TASK STATEMENT: Return a faithful copy of all the entries, omitting the images.

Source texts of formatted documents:
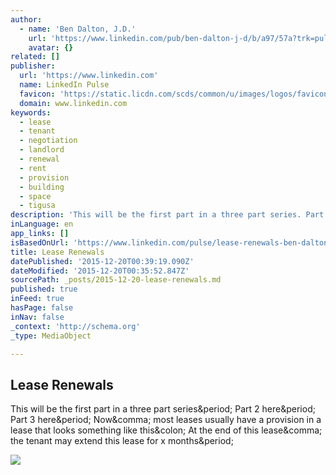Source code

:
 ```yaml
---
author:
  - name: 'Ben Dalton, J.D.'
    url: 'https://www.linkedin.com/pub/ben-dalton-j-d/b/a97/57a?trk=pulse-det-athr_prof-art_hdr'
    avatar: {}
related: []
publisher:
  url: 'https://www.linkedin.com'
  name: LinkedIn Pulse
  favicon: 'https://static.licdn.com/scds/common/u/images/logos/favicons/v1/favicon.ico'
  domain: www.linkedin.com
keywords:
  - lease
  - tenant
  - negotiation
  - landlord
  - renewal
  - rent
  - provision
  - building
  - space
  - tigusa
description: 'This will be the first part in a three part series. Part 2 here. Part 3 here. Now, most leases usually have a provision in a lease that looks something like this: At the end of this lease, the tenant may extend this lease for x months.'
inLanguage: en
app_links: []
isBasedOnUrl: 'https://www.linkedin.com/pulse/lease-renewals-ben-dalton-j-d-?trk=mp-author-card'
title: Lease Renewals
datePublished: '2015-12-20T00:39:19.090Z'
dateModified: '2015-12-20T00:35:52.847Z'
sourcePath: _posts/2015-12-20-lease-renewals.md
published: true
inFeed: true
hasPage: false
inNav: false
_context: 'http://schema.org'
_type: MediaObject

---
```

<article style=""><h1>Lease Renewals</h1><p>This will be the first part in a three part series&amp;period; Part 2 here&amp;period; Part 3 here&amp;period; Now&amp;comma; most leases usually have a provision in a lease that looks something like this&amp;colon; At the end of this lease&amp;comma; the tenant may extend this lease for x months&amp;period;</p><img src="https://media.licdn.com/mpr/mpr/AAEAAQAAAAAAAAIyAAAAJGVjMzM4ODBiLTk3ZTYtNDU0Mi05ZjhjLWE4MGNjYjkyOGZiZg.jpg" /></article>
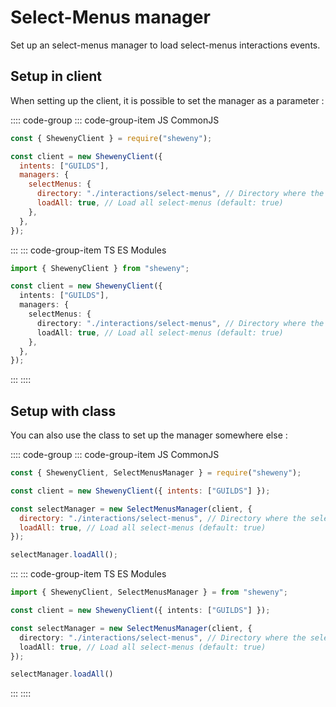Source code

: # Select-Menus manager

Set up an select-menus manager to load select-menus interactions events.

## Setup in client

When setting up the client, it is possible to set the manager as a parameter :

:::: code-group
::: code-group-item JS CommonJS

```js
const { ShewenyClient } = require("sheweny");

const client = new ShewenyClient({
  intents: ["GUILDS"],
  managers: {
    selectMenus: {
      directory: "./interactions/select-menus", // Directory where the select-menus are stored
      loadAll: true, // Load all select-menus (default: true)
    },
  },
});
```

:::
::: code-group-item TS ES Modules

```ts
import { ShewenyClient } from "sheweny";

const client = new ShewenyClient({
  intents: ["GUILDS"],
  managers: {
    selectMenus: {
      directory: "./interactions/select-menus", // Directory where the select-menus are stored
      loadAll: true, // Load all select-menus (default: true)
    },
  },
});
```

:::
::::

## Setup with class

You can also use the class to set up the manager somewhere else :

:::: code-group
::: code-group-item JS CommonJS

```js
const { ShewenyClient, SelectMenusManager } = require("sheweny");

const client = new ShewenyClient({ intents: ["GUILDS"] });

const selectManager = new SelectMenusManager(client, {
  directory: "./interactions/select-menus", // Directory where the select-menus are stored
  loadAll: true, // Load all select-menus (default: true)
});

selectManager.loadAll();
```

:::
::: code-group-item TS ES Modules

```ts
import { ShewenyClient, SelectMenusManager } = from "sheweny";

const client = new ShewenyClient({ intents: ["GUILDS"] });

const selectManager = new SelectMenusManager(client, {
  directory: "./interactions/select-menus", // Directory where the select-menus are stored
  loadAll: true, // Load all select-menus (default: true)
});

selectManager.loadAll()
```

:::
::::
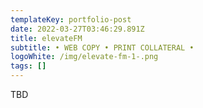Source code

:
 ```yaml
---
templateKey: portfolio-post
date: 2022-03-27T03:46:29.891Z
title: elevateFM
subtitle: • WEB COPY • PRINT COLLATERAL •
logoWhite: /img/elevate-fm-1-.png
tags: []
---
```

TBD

ANSWER TO THIS EXERCISE:
Source code

:
 ```yaml
---
author:
  - name: 'Ben Dalton, J.D.'
    url: 'https://www.linkedin.com/pub/ben-dalton-j-d/b/a97/57a?trk=pulse-det-athr_prof-art_hdr'
    avatar: {}
related: []
publisher:
  url: 'https://www.linkedin.com'
  name: LinkedIn Pulse
  favicon: 'https://static.licdn.com/scds/common/u/images/logos/favicons/v1/favicon.ico'
  domain: www.linkedin.com
keywords:
  - lease
  - tenant
  - negotiation
  - landlord
  - renewal
  - rent
  - provision
  - building
  - space
  - tigusa
description: 'This will be the first part in a three part series. Part 2 here. Part 3 here. Now, most leases usually have a provision in a lease that looks something like this: At the end of this lease, the tenant may extend this lease for x months.'
inLanguage: en
app_links: []
isBasedOnUrl: 'https://www.linkedin.com/pulse/lease-renewals-ben-dalton-j-d-?trk=mp-author-card'
title: Lease Renewals
datePublished: '2015-12-20T00:39:19.090Z'
dateModified: '2015-12-20T00:35:52.847Z'
sourcePath: _posts/2015-12-20-lease-renewals.md
published: true
inFeed: true
hasPage: false
inNav: false
_context: 'http://schema.org'
_type: MediaObject

---
```

<article style=""><h1>Lease Renewals</h1><p>This will be the first part in a three part series&amp;period; Part 2 here&amp;period; Part 3 here&amp;period; Now&amp;comma; most leases usually have a provision in a lease that looks something like this&amp;colon; At the end of this lease&amp;comma; the tenant may extend this lease for x months&amp;period;</p><img src="https://media.licdn.com/mpr/mpr/AAEAAQAAAAAAAAIyAAAAJGVjMzM4ODBiLTk3ZTYtNDU0Mi05ZjhjLWE4MGNjYjkyOGZiZg.jpg" /></article>
Source code

: # Select-Menus manager

Set up an select-menus manager to load select-menus interactions events.

## Setup in client

When setting up the client, it is possible to set the manager as a parameter :

:::: code-group
::: code-group-item JS CommonJS

```js
const { ShewenyClient } = require("sheweny");

const client = new ShewenyClient({
  intents: ["GUILDS"],
  managers: {
    selectMenus: {
      directory: "./interactions/select-menus", // Directory where the select-menus are stored
      loadAll: true, // Load all select-menus (default: true)
    },
  },
});
```

:::
::: code-group-item TS ES Modules

```ts
import { ShewenyClient } from "sheweny";

const client = new ShewenyClient({
  intents: ["GUILDS"],
  managers: {
    selectMenus: {
      directory: "./interactions/select-menus", // Directory where the select-menus are stored
      loadAll: true, // Load all select-menus (default: true)
    },
  },
});
```

:::
::::

## Setup with class

You can also use the class to set up the manager somewhere else :

:::: code-group
::: code-group-item JS CommonJS

```js
const { ShewenyClient, SelectMenusManager } = require("sheweny");

const client = new ShewenyClient({ intents: ["GUILDS"] });

const selectManager = new SelectMenusManager(client, {
  directory: "./interactions/select-menus", // Directory where the select-menus are stored
  loadAll: true, // Load all select-menus (default: true)
});

selectManager.loadAll();
```

:::
::: code-group-item TS ES Modules

```ts
import { ShewenyClient, SelectMenusManager } = from "sheweny";

const client = new ShewenyClient({ intents: ["GUILDS"] });

const selectManager = new SelectMenusManager(client, {
  directory: "./interactions/select-menus", // Directory where the select-menus are stored
  loadAll: true, // Load all select-menus (default: true)
});

selectManager.loadAll()
```

:::
::::
Source code

:
 ```yaml
---
templateKey: portfolio-post
date: 2022-03-27T03:46:29.891Z
title: elevateFM
subtitle: • WEB COPY • PRINT COLLATERAL •
logoWhite: /img/elevate-fm-1-.png
tags: []
---
```

TBD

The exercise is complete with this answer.